◆ Instructions for the task: The data below is to be retyped exactly, line by line.

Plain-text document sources

--

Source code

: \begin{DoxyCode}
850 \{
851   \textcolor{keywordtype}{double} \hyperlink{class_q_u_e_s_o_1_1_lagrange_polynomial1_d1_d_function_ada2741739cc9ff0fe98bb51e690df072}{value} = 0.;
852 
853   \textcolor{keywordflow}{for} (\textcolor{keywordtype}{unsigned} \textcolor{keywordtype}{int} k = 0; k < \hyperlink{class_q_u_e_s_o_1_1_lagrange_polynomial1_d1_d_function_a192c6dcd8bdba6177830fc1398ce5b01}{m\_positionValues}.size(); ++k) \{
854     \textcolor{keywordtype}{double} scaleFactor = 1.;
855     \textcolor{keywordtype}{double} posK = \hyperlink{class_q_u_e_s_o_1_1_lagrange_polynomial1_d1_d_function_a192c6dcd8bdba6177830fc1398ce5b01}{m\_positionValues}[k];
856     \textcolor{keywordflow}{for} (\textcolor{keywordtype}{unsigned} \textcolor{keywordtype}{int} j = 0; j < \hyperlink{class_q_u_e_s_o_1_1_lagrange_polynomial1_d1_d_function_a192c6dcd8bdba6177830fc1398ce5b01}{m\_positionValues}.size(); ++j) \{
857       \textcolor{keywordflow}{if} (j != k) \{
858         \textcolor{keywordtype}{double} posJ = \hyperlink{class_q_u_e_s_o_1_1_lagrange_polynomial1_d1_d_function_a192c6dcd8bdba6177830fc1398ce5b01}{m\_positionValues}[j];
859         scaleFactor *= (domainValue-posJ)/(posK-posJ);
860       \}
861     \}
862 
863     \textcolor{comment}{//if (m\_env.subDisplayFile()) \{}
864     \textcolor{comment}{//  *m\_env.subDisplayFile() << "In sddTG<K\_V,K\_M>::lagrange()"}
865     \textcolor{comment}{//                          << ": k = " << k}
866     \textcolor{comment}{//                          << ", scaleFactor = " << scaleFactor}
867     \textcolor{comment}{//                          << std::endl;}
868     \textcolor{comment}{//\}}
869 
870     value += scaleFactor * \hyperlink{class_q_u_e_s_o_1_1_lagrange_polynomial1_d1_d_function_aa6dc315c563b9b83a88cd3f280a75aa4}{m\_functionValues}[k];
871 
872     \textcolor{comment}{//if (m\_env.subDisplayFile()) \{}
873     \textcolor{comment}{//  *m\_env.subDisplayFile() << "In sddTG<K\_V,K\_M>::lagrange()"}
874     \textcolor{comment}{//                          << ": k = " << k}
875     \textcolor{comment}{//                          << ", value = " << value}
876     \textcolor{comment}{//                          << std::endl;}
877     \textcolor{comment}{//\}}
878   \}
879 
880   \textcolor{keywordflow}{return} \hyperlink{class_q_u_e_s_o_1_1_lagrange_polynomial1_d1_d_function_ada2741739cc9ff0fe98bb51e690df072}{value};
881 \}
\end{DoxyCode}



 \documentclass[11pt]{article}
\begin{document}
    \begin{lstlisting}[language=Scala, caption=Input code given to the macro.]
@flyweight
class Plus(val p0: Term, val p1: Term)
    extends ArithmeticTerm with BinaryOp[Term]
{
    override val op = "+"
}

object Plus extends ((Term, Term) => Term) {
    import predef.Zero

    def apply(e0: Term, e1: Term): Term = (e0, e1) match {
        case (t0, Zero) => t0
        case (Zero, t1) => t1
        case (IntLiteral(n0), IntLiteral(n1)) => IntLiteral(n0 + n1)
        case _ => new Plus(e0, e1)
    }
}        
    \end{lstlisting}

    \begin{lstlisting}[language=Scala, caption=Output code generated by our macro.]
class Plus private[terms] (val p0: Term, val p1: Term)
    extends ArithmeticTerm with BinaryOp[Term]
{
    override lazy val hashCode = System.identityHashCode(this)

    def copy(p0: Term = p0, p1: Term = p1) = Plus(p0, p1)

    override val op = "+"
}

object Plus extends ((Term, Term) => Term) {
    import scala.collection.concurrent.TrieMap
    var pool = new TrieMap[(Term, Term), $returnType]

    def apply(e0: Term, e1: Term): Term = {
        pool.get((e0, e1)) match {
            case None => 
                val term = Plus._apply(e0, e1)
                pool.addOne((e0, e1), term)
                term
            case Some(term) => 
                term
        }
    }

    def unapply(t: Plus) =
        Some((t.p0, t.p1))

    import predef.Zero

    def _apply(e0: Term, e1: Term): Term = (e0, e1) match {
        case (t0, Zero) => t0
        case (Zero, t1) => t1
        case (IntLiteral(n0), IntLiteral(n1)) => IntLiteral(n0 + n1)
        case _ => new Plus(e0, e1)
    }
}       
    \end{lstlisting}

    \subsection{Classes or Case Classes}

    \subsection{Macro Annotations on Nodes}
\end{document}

--

◆ Result for this exercise:
Source code

: \begin{DoxyCode}
850 \{
851   \textcolor{keywordtype}{double} \hyperlink{class_q_u_e_s_o_1_1_lagrange_polynomial1_d1_d_function_ada2741739cc9ff0fe98bb51e690df072}{value} = 0.;
852 
853   \textcolor{keywordflow}{for} (\textcolor{keywordtype}{unsigned} \textcolor{keywordtype}{int} k = 0; k < \hyperlink{class_q_u_e_s_o_1_1_lagrange_polynomial1_d1_d_function_a192c6dcd8bdba6177830fc1398ce5b01}{m\_positionValues}.size(); ++k) \{
854     \textcolor{keywordtype}{double} scaleFactor = 1.;
855     \textcolor{keywordtype}{double} posK = \hyperlink{class_q_u_e_s_o_1_1_lagrange_polynomial1_d1_d_function_a192c6dcd8bdba6177830fc1398ce5b01}{m\_positionValues}[k];
856     \textcolor{keywordflow}{for} (\textcolor{keywordtype}{unsigned} \textcolor{keywordtype}{int} j = 0; j < \hyperlink{class_q_u_e_s_o_1_1_lagrange_polynomial1_d1_d_function_a192c6dcd8bdba6177830fc1398ce5b01}{m\_positionValues}.size(); ++j) \{
857       \textcolor{keywordflow}{if} (j != k) \{
858         \textcolor{keywordtype}{double} posJ = \hyperlink{class_q_u_e_s_o_1_1_lagrange_polynomial1_d1_d_function_a192c6dcd8bdba6177830fc1398ce5b01}{m\_positionValues}[j];
859         scaleFactor *= (domainValue-posJ)/(posK-posJ);
860       \}
861     \}
862 
863     \textcolor{comment}{//if (m\_env.subDisplayFile()) \{}
864     \textcolor{comment}{//  *m\_env.subDisplayFile() << "In sddTG<K\_V,K\_M>::lagrange()"}
865     \textcolor{comment}{//                          << ": k = " << k}
866     \textcolor{comment}{//                          << ", scaleFactor = " << scaleFactor}
867     \textcolor{comment}{//                          << std::endl;}
868     \textcolor{comment}{//\}}
869 
870     value += scaleFactor * \hyperlink{class_q_u_e_s_o_1_1_lagrange_polynomial1_d1_d_function_aa6dc315c563b9b83a88cd3f280a75aa4}{m\_functionValues}[k];
871 
872     \textcolor{comment}{//if (m\_env.subDisplayFile()) \{}
873     \textcolor{comment}{//  *m\_env.subDisplayFile() << "In sddTG<K\_V,K\_M>::lagrange()"}
874     \textcolor{comment}{//                          << ": k = " << k}
875     \textcolor{comment}{//                          << ", value = " << value}
876     \textcolor{comment}{//                          << std::endl;}
877     \textcolor{comment}{//\}}
878   \}
879 
880   \textcolor{keywordflow}{return} \hyperlink{class_q_u_e_s_o_1_1_lagrange_polynomial1_d1_d_function_ada2741739cc9ff0fe98bb51e690df072}{value};
881 \}
\end{DoxyCode}



 \documentclass[11pt]{article}
\begin{document}
    \begin{lstlisting}[language=Scala, caption=Input code given to the macro.]
@flyweight
class Plus(val p0: Term, val p1: Term)
    extends ArithmeticTerm with BinaryOp[Term]
{
    override val op = "+"
}

object Plus extends ((Term, Term) => Term) {
    import predef.Zero

    def apply(e0: Term, e1: Term): Term = (e0, e1) match {
        case (t0, Zero) => t0
        case (Zero, t1) => t1
        case (IntLiteral(n0), IntLiteral(n1)) => IntLiteral(n0 + n1)
        case _ => new Plus(e0, e1)
    }
}        
    \end{lstlisting}

    \begin{lstlisting}[language=Scala, caption=Output code generated by our macro.]
class Plus private[terms] (val p0: Term, val p1: Term)
    extends ArithmeticTerm with BinaryOp[Term]
{
    override lazy val hashCode = System.identityHashCode(this)

    def copy(p0: Term = p0, p1: Term = p1) = Plus(p0, p1)

    override val op = "+"
}

object Plus extends ((Term, Term) => Term) {
    import scala.collection.concurrent.TrieMap
    var pool = new TrieMap[(Term, Term), $returnType]

    def apply(e0: Term, e1: Term): Term = {
        pool.get((e0, e1)) match {
            case None => 
                val term = Plus._apply(e0, e1)
                pool.addOne((e0, e1), term)
                term
            case Some(term) => 
                term
        }
    }

    def unapply(t: Plus) =
        Some((t.p0, t.p1))

    import predef.Zero

    def _apply(e0: Term, e1: Term): Term = (e0, e1) match {
        case (t0, Zero) => t0
        case (Zero, t1) => t1
        case (IntLiteral(n0), IntLiteral(n1)) => IntLiteral(n0 + n1)
        case _ => new Plus(e0, e1)
    }
}       
    \end{lstlisting}

    \subsection{Classes or Case Classes}

    \subsection{Macro Annotations on Nodes}
\end{document}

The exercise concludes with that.